I'm new to java multi-threaded programming. The question that has came to my mind is that how many threads can I run according to the number of my CPU cores. and if I run threads more than CPU cores will it be an overhead for the machine to run the app. for example when we have a server machine which has a server software that run 2 threads(main thread + developer thread), will it be an overhead for the server when more simultaneous clients make socket connections to the server or not?
Thanks.
The number of threads a system can execute simultaneously is (of course) identical to the number of cores in the system.

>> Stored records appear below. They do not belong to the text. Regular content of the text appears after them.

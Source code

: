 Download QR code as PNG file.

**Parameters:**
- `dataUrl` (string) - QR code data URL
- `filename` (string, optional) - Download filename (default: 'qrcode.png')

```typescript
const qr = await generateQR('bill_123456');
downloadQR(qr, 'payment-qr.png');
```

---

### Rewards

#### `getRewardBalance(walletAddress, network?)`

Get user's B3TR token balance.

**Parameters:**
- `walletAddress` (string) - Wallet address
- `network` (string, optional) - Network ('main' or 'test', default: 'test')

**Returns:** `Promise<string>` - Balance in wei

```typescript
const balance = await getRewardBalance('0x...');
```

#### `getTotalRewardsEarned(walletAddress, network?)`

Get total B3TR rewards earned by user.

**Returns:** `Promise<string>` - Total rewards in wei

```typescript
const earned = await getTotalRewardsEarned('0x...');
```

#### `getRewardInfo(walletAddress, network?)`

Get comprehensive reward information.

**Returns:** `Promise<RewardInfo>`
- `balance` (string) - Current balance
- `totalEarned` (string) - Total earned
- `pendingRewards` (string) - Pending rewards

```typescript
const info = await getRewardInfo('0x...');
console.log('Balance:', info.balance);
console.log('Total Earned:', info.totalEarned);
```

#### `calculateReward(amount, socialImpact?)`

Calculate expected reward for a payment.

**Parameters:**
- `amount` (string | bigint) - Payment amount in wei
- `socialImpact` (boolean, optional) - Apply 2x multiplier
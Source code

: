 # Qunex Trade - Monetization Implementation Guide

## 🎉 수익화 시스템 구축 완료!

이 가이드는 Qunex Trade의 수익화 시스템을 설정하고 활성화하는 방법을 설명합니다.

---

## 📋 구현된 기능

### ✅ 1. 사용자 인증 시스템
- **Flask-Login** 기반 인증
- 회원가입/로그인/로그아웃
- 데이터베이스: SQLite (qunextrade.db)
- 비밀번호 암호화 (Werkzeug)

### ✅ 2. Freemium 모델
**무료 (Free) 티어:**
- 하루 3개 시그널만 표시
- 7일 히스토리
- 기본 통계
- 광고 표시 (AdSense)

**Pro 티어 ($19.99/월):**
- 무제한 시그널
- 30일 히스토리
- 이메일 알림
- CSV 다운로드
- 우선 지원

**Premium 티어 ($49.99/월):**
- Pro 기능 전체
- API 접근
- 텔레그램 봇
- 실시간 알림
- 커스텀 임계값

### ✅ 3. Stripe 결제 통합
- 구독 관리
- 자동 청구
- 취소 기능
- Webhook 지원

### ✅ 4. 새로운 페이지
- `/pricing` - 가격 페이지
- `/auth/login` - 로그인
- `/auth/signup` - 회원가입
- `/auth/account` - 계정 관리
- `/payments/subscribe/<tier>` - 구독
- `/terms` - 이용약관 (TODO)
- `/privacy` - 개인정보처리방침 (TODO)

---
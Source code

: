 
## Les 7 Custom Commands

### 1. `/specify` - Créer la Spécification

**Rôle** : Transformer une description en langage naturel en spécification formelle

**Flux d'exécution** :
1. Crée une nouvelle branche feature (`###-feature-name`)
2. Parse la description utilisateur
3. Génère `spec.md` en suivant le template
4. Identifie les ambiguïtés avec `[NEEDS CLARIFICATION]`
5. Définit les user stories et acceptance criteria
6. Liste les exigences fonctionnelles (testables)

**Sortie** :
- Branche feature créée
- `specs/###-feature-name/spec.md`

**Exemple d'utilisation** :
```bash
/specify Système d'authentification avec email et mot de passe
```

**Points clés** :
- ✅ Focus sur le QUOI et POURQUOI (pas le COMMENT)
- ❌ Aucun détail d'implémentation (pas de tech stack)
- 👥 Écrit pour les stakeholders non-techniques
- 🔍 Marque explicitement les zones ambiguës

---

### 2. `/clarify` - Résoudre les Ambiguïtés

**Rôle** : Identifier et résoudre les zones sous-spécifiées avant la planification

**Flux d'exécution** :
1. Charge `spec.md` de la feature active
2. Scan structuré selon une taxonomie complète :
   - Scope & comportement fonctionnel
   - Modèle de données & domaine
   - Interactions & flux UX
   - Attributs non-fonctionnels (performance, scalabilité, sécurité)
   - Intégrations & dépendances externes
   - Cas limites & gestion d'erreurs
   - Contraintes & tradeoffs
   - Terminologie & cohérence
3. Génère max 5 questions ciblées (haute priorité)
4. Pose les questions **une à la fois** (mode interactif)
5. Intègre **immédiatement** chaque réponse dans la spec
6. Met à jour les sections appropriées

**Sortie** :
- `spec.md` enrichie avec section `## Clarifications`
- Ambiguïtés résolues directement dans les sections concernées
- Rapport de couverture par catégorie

The number of threads that can exist on the system is limited by the available memory (each thread requires a stack and a structure used by the OS to manage the thread), and possibly there is a limitation how many threads the OS allows (this depends on the OS architecture, some OS' may use a fixed size table and once its full no more threads can be created).
Commonly, todays computers can handle hundreds to thousands of threads.
The reason why more threads are used than cores exist in the system is: Most threads will inevitably spend much of their time waiting for some event (example: word processor waiting for user to type on keyboard). The OS manages it that threads that wait in such a manner do not consume CPU time.
Idea behind it is don't let your CPU sleep, neither load it too much that it waste most of time in thread switching.
Its helpful to check Tuning the pool size, In IBMs paper
Idea behind is, it depends on the nature of task, if its all in-memory computation tasks you can use N+1 threads (N numbers of cores (included hyper threading)).
Or
we need to do the application profiling and find out waiting time (WT) , service time (ST) for a typical request and approximately N*(1+WT/ST) number of optimal threads we can have, considering 100% utilization of CPU.
That depends on what the threads are doing. The CPU is only able to do X things at once, where X is the number of cores it has. That means X threads at most can be active at any one time - however the other threads can wait their turn and the CPU will process them at appropriate moments.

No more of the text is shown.